## ASSIGNMENT
Collect every line below that contains the word "docs".

==== GIVEN RECORDS

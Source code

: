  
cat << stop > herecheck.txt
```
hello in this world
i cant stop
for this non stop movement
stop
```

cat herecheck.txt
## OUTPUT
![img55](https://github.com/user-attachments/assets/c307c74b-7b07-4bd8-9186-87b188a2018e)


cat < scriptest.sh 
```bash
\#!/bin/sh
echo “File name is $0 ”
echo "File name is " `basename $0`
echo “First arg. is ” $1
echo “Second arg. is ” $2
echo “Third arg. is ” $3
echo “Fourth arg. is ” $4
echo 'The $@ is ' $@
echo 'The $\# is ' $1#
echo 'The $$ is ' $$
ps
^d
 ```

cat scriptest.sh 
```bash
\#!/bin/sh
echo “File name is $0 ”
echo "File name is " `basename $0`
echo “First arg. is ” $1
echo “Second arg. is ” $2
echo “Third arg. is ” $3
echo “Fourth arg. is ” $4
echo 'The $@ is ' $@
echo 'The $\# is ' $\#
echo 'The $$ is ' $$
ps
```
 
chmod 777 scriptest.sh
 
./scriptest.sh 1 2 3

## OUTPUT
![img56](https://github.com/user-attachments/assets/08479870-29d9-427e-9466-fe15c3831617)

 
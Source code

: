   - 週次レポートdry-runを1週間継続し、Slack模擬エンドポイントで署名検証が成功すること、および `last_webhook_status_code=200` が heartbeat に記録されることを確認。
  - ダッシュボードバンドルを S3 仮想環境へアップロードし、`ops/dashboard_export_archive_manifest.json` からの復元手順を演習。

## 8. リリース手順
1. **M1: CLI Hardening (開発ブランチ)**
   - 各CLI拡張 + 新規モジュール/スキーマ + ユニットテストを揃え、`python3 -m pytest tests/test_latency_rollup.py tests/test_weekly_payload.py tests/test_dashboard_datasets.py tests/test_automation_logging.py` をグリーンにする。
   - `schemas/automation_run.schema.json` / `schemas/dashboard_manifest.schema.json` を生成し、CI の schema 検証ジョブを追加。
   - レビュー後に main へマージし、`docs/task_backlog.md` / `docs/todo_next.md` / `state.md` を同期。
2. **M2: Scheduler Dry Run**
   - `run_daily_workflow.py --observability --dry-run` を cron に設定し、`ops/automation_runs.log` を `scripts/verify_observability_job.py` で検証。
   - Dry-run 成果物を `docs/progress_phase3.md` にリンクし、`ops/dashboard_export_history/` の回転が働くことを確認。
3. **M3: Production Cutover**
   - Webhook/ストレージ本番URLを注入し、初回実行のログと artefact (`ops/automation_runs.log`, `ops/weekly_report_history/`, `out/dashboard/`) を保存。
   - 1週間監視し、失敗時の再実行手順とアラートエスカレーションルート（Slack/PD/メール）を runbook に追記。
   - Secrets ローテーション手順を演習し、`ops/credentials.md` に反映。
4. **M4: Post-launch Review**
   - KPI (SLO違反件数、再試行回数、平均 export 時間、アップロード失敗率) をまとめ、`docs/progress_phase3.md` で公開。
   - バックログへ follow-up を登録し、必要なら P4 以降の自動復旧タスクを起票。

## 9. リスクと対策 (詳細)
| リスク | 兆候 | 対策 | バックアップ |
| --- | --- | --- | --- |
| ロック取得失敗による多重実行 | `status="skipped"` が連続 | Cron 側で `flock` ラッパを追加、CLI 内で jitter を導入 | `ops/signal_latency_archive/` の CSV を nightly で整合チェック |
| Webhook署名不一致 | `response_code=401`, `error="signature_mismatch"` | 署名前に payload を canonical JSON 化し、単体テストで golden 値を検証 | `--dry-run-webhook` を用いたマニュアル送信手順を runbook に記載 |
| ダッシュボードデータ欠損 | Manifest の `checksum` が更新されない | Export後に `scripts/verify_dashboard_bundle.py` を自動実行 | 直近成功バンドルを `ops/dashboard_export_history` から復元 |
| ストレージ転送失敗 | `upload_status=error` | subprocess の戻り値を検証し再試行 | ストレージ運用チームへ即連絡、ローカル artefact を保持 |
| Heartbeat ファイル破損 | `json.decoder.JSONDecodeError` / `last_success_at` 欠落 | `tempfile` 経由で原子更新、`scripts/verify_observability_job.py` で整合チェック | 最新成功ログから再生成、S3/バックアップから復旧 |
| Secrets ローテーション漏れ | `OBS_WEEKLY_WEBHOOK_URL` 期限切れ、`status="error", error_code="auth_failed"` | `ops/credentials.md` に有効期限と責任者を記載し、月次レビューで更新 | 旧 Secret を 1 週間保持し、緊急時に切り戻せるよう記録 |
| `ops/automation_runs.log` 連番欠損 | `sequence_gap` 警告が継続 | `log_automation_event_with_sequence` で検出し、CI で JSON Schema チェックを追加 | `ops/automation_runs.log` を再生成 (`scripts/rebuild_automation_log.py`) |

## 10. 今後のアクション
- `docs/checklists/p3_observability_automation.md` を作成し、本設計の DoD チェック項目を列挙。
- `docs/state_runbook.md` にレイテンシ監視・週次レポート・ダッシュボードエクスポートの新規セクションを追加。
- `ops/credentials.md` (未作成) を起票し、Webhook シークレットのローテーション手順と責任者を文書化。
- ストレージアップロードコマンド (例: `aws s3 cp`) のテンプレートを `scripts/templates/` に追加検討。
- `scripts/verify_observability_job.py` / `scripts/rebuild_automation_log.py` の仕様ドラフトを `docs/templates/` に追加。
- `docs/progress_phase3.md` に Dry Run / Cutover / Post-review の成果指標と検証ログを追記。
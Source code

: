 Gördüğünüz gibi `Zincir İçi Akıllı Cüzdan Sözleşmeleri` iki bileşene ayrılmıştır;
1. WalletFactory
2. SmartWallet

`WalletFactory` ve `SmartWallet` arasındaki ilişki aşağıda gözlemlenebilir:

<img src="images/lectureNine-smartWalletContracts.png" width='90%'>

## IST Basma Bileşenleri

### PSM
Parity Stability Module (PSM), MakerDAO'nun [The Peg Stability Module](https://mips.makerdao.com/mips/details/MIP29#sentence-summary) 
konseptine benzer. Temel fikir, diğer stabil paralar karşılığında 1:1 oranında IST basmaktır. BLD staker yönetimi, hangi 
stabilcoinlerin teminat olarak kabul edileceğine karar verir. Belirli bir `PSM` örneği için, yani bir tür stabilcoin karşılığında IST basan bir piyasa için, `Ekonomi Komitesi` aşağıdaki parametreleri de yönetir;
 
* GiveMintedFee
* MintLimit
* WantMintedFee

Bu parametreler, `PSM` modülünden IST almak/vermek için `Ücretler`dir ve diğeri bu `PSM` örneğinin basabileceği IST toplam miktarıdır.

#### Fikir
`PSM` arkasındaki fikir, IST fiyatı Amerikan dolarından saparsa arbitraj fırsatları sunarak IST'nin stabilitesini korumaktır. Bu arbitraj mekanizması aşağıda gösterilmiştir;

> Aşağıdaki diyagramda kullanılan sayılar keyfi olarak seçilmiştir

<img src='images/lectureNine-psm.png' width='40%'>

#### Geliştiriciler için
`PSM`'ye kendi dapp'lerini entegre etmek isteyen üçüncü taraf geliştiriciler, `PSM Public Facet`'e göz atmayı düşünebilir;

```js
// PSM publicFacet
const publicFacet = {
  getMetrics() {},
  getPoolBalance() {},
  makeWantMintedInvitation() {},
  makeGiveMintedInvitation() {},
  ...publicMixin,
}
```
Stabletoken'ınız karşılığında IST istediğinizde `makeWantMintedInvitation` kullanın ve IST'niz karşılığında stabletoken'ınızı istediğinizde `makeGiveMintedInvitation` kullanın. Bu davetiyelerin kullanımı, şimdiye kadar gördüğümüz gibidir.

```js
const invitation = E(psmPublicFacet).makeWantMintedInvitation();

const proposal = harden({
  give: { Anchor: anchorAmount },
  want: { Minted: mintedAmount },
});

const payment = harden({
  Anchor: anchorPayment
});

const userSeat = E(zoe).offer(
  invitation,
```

========

## SOLUTION FOR THIS TASK
   - レビュー後に main へマージし、`docs/task_backlog.md` / `docs/todo_next.md` / `state.md` を同期。
   - Dry-run 成果物を `docs/progress_phase3.md` にリンクし、`ops/dashboard_export_history/` の回転が働くことを確認。
   - KPI (SLO違反件数、再試行回数、平均 export 時間、アップロード失敗率) をまとめ、`docs/progress_phase3.md` で公開。
- `docs/checklists/p3_observability_automation.md` を作成し、本設計の DoD チェック項目を列挙。
- `docs/state_runbook.md` にレイテンシ監視・週次レポート・ダッシュボードエクスポートの新規セクションを追加。
- `scripts/verify_observability_job.py` / `scripts/rebuild_automation_log.py` の仕様ドラフトを `docs/templates/` に追加。
- `docs/progress_phase3.md` に Dry Run / Cutover / Post-review の成果指標と検証ログを追記。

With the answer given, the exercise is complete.